Appartengo alla cerchia, probabilmente esigua, di coloro che considerano i due Zoolander come l’espressione della vena migliore di Ben Stiller, e infinitamente più interessanti di I sogni segreti di Walter Mitty, il suo tentativo di cinema più misurato e “profondo”.
Con il primo Zoolander, Stiller ha inventato una mitologia irresistibile: un campionario di personaggi eccessivi e caricaturali, totalmente inseriti in un mondo dotato di leggi proprie in cui la cretineria è la regola. Proprio nell’autonomia di questo mondo risiede il fascino di Zoolander: Ben Stiller ha messo in scena una dimensione parallela in cui ritrovare, deformi, gonfiati, grotteschi, i tratti della nostra società; un microcosmo in cui il gesto più sciocco, la frase più scriteriata hanno un senso riconosciuto da tutti: la normalità dell’idiozia. Ovviamente, dietro tanta superficialità c’è una messa a nudo impietosa, scarnificante, della demenza del nostro presente alla deriva. Al regista comunque non interessa una presa di posizione seria; vuole divertire e divertirsi, e non c’è dubbio che anche in Zoolander 2 l’impressionante numero di celebrità (attori, stilisti, cantanti) sembri spassarsela.

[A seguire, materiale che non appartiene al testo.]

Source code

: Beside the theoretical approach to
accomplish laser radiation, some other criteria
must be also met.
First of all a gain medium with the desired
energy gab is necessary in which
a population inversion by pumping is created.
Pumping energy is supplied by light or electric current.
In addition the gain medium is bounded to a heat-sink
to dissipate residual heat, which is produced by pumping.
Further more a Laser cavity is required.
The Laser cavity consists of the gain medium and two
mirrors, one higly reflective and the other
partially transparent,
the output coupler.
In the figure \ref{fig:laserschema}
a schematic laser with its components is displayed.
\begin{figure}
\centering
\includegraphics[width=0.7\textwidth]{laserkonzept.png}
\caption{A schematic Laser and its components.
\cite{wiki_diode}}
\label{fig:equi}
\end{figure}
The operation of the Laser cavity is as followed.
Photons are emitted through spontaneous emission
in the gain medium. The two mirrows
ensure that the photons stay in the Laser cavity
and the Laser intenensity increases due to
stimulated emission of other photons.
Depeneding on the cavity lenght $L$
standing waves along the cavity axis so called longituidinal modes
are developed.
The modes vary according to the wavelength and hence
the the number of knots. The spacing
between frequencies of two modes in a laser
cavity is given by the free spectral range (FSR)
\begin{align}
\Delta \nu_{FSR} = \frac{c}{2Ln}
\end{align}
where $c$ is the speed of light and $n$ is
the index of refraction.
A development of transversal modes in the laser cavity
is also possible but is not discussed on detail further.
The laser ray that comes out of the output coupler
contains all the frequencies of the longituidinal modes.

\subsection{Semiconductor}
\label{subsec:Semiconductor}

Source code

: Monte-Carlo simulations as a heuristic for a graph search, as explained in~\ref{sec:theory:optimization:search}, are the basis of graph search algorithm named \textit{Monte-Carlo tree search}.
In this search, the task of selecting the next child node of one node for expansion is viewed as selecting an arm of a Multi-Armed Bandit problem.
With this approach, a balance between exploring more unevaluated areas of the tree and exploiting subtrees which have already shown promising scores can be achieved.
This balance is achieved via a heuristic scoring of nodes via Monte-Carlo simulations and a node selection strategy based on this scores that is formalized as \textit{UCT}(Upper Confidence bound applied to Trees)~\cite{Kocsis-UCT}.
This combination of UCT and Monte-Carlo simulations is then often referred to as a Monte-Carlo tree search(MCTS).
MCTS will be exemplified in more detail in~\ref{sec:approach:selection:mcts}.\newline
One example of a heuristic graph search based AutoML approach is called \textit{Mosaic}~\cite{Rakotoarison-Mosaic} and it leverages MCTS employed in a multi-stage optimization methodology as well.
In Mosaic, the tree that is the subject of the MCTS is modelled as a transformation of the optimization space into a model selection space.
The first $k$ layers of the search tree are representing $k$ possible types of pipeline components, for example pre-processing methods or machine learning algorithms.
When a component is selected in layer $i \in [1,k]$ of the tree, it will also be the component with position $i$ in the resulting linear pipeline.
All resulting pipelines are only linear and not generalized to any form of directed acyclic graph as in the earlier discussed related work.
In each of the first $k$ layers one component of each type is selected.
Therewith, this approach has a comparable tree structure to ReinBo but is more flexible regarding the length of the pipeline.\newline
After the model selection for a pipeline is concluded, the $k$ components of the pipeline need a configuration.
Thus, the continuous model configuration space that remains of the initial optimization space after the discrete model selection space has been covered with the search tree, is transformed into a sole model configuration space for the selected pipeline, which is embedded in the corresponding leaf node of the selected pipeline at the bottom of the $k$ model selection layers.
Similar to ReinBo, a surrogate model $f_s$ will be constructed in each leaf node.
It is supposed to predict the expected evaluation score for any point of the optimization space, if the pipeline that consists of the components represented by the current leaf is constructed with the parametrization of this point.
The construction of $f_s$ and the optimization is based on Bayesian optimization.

Meno riuscito del primo episodio, cui giovavano la freschezza e linearità di trama, Zoolander 2 è appesantito da una sceneggiatura virata all’action, che snatura in parte la sublime banalità dei due protagonisti. Eppure è un film che, tra sovraccarichi di colpi di scena, invenzioni stanche ed un ritmo troppo accelerato (quasi insostenibile nella seconda parte) offre ancora qualche fotografia brillante della spazzatura della nostra epoca.

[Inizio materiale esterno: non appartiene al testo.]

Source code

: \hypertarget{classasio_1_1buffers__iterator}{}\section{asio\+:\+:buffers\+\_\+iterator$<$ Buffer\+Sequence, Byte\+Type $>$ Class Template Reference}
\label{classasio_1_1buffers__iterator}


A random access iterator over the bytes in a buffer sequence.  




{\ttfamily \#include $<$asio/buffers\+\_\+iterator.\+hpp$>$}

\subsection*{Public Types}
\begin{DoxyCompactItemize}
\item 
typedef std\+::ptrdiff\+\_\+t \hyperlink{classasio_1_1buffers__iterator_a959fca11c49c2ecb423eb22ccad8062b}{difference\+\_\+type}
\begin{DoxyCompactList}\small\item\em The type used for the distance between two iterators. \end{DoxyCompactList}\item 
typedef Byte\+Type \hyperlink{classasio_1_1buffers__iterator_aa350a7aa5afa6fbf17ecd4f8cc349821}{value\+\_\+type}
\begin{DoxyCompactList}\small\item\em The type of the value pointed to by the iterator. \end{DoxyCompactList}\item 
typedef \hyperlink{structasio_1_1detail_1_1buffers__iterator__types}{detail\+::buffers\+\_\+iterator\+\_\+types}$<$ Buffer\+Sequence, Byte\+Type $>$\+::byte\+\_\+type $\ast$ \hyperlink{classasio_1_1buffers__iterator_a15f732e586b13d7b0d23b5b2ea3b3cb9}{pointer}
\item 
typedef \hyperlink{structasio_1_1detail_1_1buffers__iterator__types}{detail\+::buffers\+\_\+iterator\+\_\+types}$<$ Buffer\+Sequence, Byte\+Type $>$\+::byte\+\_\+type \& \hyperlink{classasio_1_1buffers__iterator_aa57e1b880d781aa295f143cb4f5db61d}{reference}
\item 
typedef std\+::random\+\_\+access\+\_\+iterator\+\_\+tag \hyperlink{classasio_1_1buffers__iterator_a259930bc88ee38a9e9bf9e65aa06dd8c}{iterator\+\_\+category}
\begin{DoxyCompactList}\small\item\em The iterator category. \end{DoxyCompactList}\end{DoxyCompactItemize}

Tra le cose notevoli: una Roma notturna percorsa in motocicletta (come Fulci aveva fatto ne I Guerrieri dell’anno 2072); la surreale apparizione della “famiglia” di Hansel, che in modo ilare fa a pezzi qualsiasi convenzione; la pubblicità Aqua Vitae (stupida quasi quanto le reali pubblicità di profumi); ma soprattutto un sensazionale Benedict Cumberbatch che da solo vale il prezzo del biglietto. La sua esibizione nei panni del transessuale Tutto è fantastica e si imprime nella retina; ed il fatto che in USA i movimenti transgender abbiano lanciato una petizione per denunciare la presunta “transfobia” del film la dice lunga sulla tristezza del politically correct: l’autoironia è morta, e con essa l’abbandono ad un godimento puramente umoristico.

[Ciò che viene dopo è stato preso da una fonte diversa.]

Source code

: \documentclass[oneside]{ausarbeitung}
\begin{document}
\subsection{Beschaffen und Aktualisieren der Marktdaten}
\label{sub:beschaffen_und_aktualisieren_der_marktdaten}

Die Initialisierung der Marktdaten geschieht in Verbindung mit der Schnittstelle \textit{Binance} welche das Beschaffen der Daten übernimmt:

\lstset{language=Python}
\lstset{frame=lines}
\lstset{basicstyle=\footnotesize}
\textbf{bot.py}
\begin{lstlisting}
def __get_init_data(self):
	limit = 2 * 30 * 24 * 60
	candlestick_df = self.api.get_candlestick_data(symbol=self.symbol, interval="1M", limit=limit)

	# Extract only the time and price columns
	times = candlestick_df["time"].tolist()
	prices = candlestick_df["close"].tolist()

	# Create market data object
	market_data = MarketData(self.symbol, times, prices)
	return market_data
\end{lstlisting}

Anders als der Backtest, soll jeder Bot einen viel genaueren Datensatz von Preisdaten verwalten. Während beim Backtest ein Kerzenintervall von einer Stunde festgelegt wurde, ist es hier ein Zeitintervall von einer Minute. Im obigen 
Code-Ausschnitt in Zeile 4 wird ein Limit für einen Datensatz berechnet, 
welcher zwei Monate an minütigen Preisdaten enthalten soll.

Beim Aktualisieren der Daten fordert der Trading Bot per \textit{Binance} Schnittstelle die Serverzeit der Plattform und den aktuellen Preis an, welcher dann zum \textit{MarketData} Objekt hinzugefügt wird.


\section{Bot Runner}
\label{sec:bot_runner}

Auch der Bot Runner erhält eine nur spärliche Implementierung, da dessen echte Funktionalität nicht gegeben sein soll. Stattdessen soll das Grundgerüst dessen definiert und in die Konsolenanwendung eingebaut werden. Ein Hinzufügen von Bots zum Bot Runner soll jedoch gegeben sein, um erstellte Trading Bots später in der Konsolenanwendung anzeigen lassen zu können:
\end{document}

Stupisce che una simile petizione non sia stata sollevata anche dagli spettatori sovrappeso, dal momento che i due modelli Derek e Hansel, in una delle scene più divertenti del film, sono rosi dal dubbio che i “ciccioni” siano anche “brutte persone”.
Simili iperboli non possono essere prese sul serio, ma godute in un luna-park di eccessi cafoni, in cui ridere della nostra ottusità in aumento esponenziale.